The listing below holds a line with "讲到了**前序遍历**和**层级遍历**，而这两者本质上就是 **DFS 和 BFS**。" and a later line with "永远记住：**DFS 的实现用递归，BFS 的实现用循环（配合队列）**。". Write out those two lines and every line between them, exactly, and nothing else.

- Recorded information:
# # # # # # #
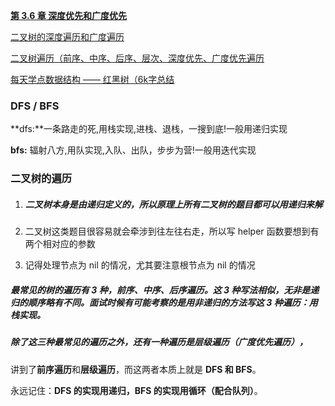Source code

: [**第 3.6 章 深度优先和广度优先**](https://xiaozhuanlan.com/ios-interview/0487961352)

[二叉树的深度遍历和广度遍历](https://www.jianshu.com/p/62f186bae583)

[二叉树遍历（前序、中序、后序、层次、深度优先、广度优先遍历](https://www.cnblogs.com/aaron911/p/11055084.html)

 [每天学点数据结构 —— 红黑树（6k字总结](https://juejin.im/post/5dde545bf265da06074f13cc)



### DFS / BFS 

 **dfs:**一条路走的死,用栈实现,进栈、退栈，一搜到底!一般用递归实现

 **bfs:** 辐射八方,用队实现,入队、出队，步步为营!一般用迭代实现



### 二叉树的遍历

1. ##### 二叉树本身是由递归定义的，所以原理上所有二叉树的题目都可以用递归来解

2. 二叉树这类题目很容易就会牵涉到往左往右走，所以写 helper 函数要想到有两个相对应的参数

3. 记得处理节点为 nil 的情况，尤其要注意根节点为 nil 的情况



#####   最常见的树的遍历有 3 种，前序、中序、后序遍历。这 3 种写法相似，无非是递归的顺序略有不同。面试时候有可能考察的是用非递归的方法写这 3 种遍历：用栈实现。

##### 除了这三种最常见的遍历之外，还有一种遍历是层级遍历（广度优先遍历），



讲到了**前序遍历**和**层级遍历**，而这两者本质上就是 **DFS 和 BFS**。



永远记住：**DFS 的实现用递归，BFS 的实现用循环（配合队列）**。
# # # # # # #
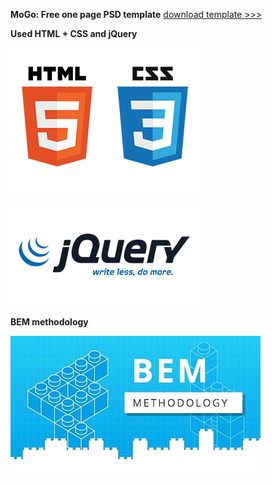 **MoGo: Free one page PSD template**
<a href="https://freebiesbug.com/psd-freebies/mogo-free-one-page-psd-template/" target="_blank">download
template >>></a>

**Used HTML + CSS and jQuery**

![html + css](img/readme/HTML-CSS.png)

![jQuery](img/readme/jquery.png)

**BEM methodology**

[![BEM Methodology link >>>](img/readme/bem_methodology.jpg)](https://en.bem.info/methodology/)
# # # # # # #
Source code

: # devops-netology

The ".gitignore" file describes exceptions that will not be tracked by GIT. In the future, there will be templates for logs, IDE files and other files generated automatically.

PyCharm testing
# # # # # # #
- Your response:
讲到了**前序遍历**和**层级遍历**，而这两者本质上就是 **DFS 和 BFS**。



永远记住：**DFS 的实现用递归，BFS 的实现用循环（配合队列）**。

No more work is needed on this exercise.